For the data below, transcribe the part that opens with the line containing "- springboot 2.6.10" and closes with the line containing "A simple website about learning Java ☕", exactly and with no pictures.

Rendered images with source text
....

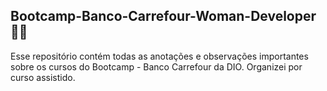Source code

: ## Bootcamp-Banco-Carrefour-Woman-Developer 🦸‍♀
Esse repositório contém todas as anotações e observações importantes sobre os cursos do Bootcamp - Banco Carrefour da DIO.
Organizei por curso assistido.

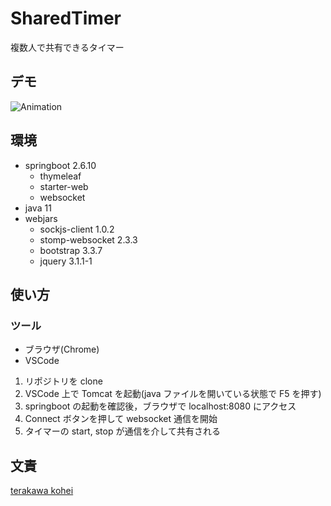 # SharedTimer

複数人で共有できるタイマー

## デモ

![Animation](https://user-images.githubusercontent.com/51079124/183240536-35ffc374-08e4-4e3e-bbc1-d3d21cb9b2ca.gif)

## 環境

- springboot 2.6.10
  - thymeleaf
  - starter-web
  - websocket
- java 11
- webjars
  - sockjs-client 1.0.2
  - stomp-websocket 2.3.3
  - bootstrap 3.3.7
  - jquery 3.1.1-1

## 使い方

### ツール

- ブラウザ(Chrome)
- VSCode

1. リポジトリを clone
2. VSCode 上で Tomcat を起動(java ファイルを開いている状態で F5 を押す)
3. springboot の起動を確認後，ブラウザで localhost:8080 にアクセス
4. Connect ボタンを押して websocket 通信を開始
5. タイマーの start, stop が通信を介して共有される

## 文責

[terakawa kohei](https://github.com/terakawakohei)
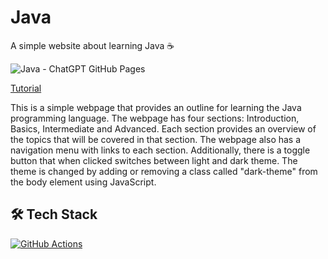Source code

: # Java
A simple website about learning Java ☕

![Java - ChatGPT   GitHub Pages](https://user-images.githubusercontent.com/16403754/212757714-bc3c761b-3b67-45fc-bb3c-3edb4f322a44.png)

<a href="https://youtu.be/mctd8u9cjdE" target="_blank">Tutorial</a>

This is a simple webpage that provides an outline for learning the Java programming language. The webpage has four sections: Introduction, Basics, Intermediate and Advanced. Each section provides an overview of the topics that will be covered in that section. The webpage also has a navigation menu with links to each section. Additionally, there is a toggle button that when clicked switches between light and dark theme. The theme is changed by adding or removing a class called "dark-theme" from the body element using JavaScript.

## 🛠️ Tech Stack
[![GitHub Actions](https://skills.thijs.gg/icons?i=githubactions)](https://github.com/features/actions)
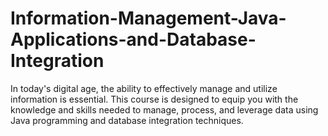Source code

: # Information-Management-Java-Applications-and-Database-Integration
In today's digital age, the ability to effectively manage and utilize information is essential. This course is designed to equip you with the knowledge and skills needed to manage, process, and leverage data using Java programming and database integration techniques. 
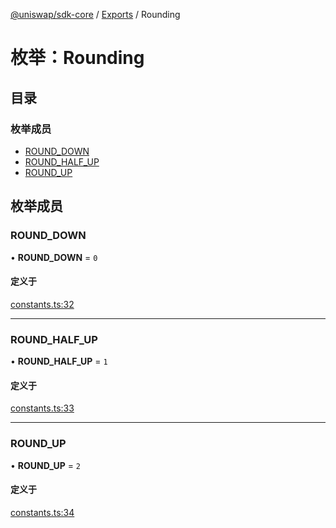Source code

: [@uniswap/sdk-core](../README.md) / [Exports](../modules.md) / Rounding

# 枚举：Rounding

## 目录

### 枚举成员

- [ROUND_DOWN](Rounding.md#round_down)
- [ROUND_HALF_UP](Rounding.md#round_half_up)
- [ROUND_UP](Rounding.md#round_up)

## 枚举成员

### ROUND_DOWN

• **ROUND_DOWN** = ``0``

#### 定义于

[constants.ts:32](https://github.com/Uniswap/sdk-core/blob/9997e88/src/constants.ts#L32)

___

### ROUND_HALF_UP

• **ROUND_HALF_UP** = ``1``

#### 定义于

[constants.ts:33](https://github.com/Uniswap/sdk-core/blob/9997e88/src/constants.ts#L33)

___

### ROUND_UP

• **ROUND_UP** = ``2``

#### 定义于

[constants.ts:34](https://github.com/Uniswap/sdk-core/blob/9997e88/src/constants.ts#L34)
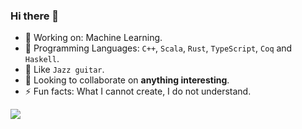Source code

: ### Hi there 👋

- 🔭 Working on: Machine Learning.
- 🌱 Programming Languages: `C++`, `Scala`, `Rust`, `TypeScript`, `Coq` and `Haskell`.
- 🎸 Like `Jazz guitar`.
- 👯 Looking to collaborate on **anything interesting**.
- ⚡ Fun facts: What I cannot create, I do not understand.  

[![](https://github-readme-stats.vercel.app/api/top-langs/?username=ireina7&layout=compact)](https://github.com/ireina7)
<!--
**ireina7/ireina7** is a ✨ _special_ ✨ repository because its `README.md` (this file) appears on your GitHub profile.

Here are some ideas to get you started:

- 🔭 I’m currently working on ...
- 🌱 I’m currently learning ...
- 👯 I’m looking to collaborate on ...
- 🤔 I’m looking for help with ...
- 💬 Ask me about ...
- 📫 How to reach me: ...
- 😄 Pronouns: ...
- ⚡ Fun fact: ...
-->

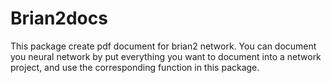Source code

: # Brian2docs

This package create pdf document for brian2 network.
You can document you neural network by put everything you want to document into a network project,
and use the corresponding function in this package.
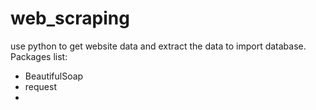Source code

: # web_scraping
use python to get website data and extract the data to import database.
Packages list:
- BeautifulSoap
- request
- 
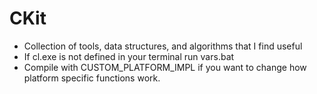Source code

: # CKit

- Collection of tools, data structures, and algorithms that I find useful
- If cl.exe is not defined in your terminal run vars.bat
- Compile with CUSTOM_PLATFORM_IMPL if you want to change how platform specific functions work.
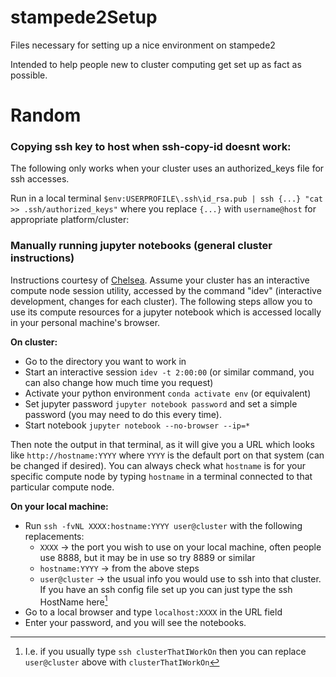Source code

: # stampede2Setup
Files necessary for setting up a nice environment on stampede2

Intended to help people new to cluster computing get set up as fact as possible.

# Random
### Copying ssh key to host when ssh-copy-id doesnt work: 
The following only works when your cluster uses an authorized_keys file for ssh accesses.  

Run in a local terminal `$env:USERPROFILE\.ssh\id_rsa.pub | ssh {...} "cat >> .ssh/authorized_keys"` where you replace `{...}` with `username@host` for appropriate platform/cluster:

### Manually running jupyter notebooks (general cluster instructions)
Instructions courtesy of [Chelsea](https://hangchelseasu.github.io/). Assume your cluster has an interactive compute node session utility, accessed by the command "idev" (interactive development, changes for each cluster). The following steps allow you to use its compute resources for a jupyter notebook which is accessed locally in your personal machine's browser.  

**On cluster:**  
- Go to the directory you want to work in
- Start an interactive session `idev -t 2:00:00` (or similar command, you can also change how much time you request)
- Activate your python environment `conda activate env` (or equivalent)
- Set jupyter password `jupyter notebook password` and set a simple password (you may need to do this every time).
- Start notebook `jupyter notebook --no-browser --ip=*`

Then note the output in that terminal, as it will give you a URL which looks like `http://hostname:YYYY` where `YYYY` is the default port on that system (can be changed if desired). You can always check what `hostname` is for your specific compute node by typing `hostname` in a terminal connected to that particular compute node.

**On your local machine:**  
- Run `ssh -fvNL XXXX:hostname:YYYY user@cluster` with the following replacements:
    - `XXXX` -> the port you wish to use on your local machine, often people use 8888, but it may be in use so try 8889 or similar
    - `hostname:YYYY` -> from the above steps
    - `user@cluster` -> the usual info you would use to ssh into that cluster. If you have an ssh config file set up you can just type the ssh HostName here[^2]
- Go to a local browser and type `localhost:XXXX` in the URL field
- Enter your password, and you will see the notebooks.

[^2]: I.e. if you usually type `ssh clusterThatIWorkOn` then you can replace `user@cluster` above with `clusterThatIWorkOn`

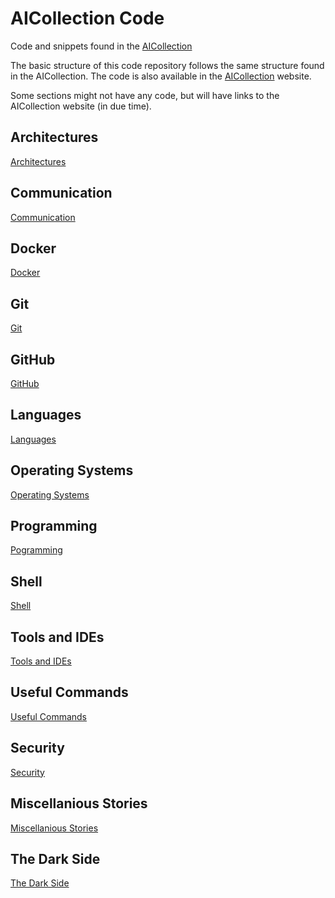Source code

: # AICollection Code
Code and snippets found in the [AICollection](https://codedeviate.github.io/aicollection/aicollection.html)

The basic structure of this code repository follows the same structure found in the AICollection. The code is also available in the [AICollection](https://codedeviate.github.io/aicollection/aicollection.html) website.

Some sections might not have any code, but will have links to the AICollection website (in due time).

## Architectures

[Architectures](/Architectures)

## Communication

[Communication](/Communication)

## Docker

[Docker](/Docker)

## Git

[Git](/Git)

## GitHub

[GitHub](/GitHub)

## Languages

[Languages](/Languages)

## Operating Systems

[Operating Systems](/OperatingSystems)

## Programming

[Pogramming](/Programming)

## Shell

[Shell](/Shell)

## Tools and IDEs

[Tools and IDEs](/ToolsAndIDEs)

## Useful Commands

[Useful Commands](/UsefulCommands)

## Security

[Security](/Security)

## Miscellanious Stories

[Miscellanious Stories](/MiscStories)

## The Dark Side

[The Dark Side](/TheDarkSide)







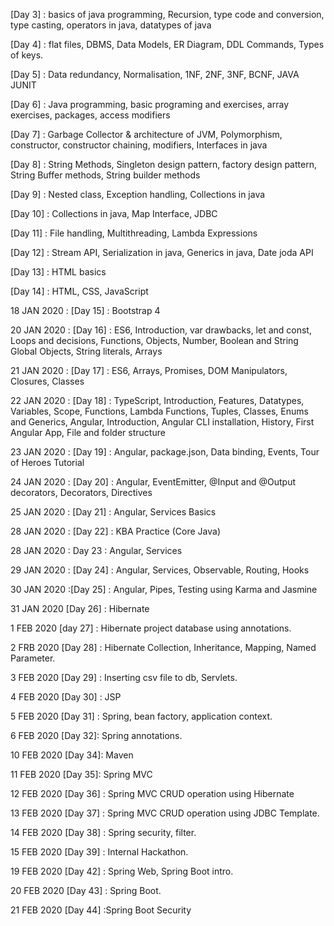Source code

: [Day 3] : basics of java programming, Recursion, type code and conversion, type casting, operators in java, datatypes of java

[Day 4] : flat files, DBMS,  Data Models, ER Diagram, DDL Commands, Types of keys.

[Day 5] :  Data redundancy,  Normalisation, 1NF, 2NF, 3NF,  BCNF, JAVA JUNIT

[Day 6] : Java programming, basic programing and exercises, array exercises, packages, access modifiers
    
[Day 7] : Garbage Collector & architecture of JVM, Polymorphism, constructor, constructor chaining, modifiers, Interfaces in java

[Day 8] : String Methods, Singleton design pattern, factory design pattern, String Buffer methods, String builder methods

[Day 9] : Nested class, Exception handling, Collections in java

[Day 10] : Collections in java, Map Interface, JDBC 

[Day 11] : File handling, Multithreading, Lambda Expressions

[Day 12] : Stream API, Serialization in java, Generics in java, Date joda API

[Day 13] : HTML basics
  
[Day 14] : HTML, CSS, JavaScript

18 JAN 2020 : [Day 15] : Bootstrap 4

20 JAN 2020 : [Day 16] : ES6, Introduction, var drawbacks, let and const, Loops and decisions, Functions, Objects, Number, Boolean and String Global Objects, String literals, Arrays

21 JAN 2020 : [Day 17] : ES6, Arrays, Promises, DOM Manipulators, Closures, Classes

22 JAN 2020 : [Day 18] : TypeScript, Introduction, Features, Datatypes, Variables, Scope, Functions, Lambda Functions, Tuples, Classes, Enums and Generics, Angular, Introduction, Angular CLI installation, History, First Angular App, File and folder structure

23 JAN 2020 : [Day 19] : Angular, package.json, Data binding, Events, Tour of Heroes Tutorial

24 JAN 2020 : [Day 20] : Angular, EventEmitter, @Input and @Output decorators, Decorators, Directives

25 JAN 2020 : [Day 21] : Angular, Services Basics

28 JAN 2020 : [Day 22] : KBA Practice (Core Java)

28 JAN 2020  : Day 23 :  Angular, Services

29 JAN 2020 : [Day 24] : Angular, Services, Observable, Routing, Hooks

30 JAN 2020 :[Day 25] :  Angular, Pipes, Testing using Karma and Jasmine

31 JAN 2020 [Day 26] : Hibernate

1 FEB 2020 [day 27] : Hibernate project database using annotations.

2 FRB 2020 [Day 28] : Hibernate Collection, Inheritance, Mapping, Named Parameter.

3 FEB 2020 [Day 29] : Inserting csv file to db, Servlets.

4 FEB 2020 [Day 30] : JSP

5 FEB 2020 [Day 31] : Spring, bean factory, application context.

6 FEB 2020 [Day 32]: Spring annotations.

10 FEB 2020 [Day 34]: Maven

11 FEB 2020 [Day 35]: Spring MVC

12 FEB 2020 [Day 36] : Spring MVC CRUD operation using Hibernate

13 FEB 2020 [Day 37] : Spring MVC CRUD operation using JDBC Template.

14 FEB 2020 [Day 38] : Spring security, filter.

15 FEB 2020 [Day 39] : Internal Hackathon.

19 FEB 2020 [Day 42] : Spring Web, Spring Boot intro.

20 FEB 2020 [Day 43] : Spring Boot. 

21 FEB 2020 [Day 44] :Spring Boot Security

....

Your solution:
- springboot 2.6.10
  - thymeleaf
  - starter-web
  - websocket
- java 11
- webjars
  - sockjs-client 1.0.2
  - stomp-websocket 2.3.3
  - bootstrap 3.3.7
  - jquery 3.1.1-1

## 使い方

### ツール

- ブラウザ(Chrome)
- VSCode

1. リポジトリを clone
2. VSCode 上で Tomcat を起動(java ファイルを開いている状態で F5 を押す)
3. springboot の起動を確認後，ブラウザで localhost:8080 にアクセス
4. Connect ボタンを押して websocket 通信を開始
5. タイマーの start, stop が通信を介して共有される

## 文責

[terakawa kohei](https://github.com/terakawakohei)
Source code

: # Java
A simple website about learning Java ☕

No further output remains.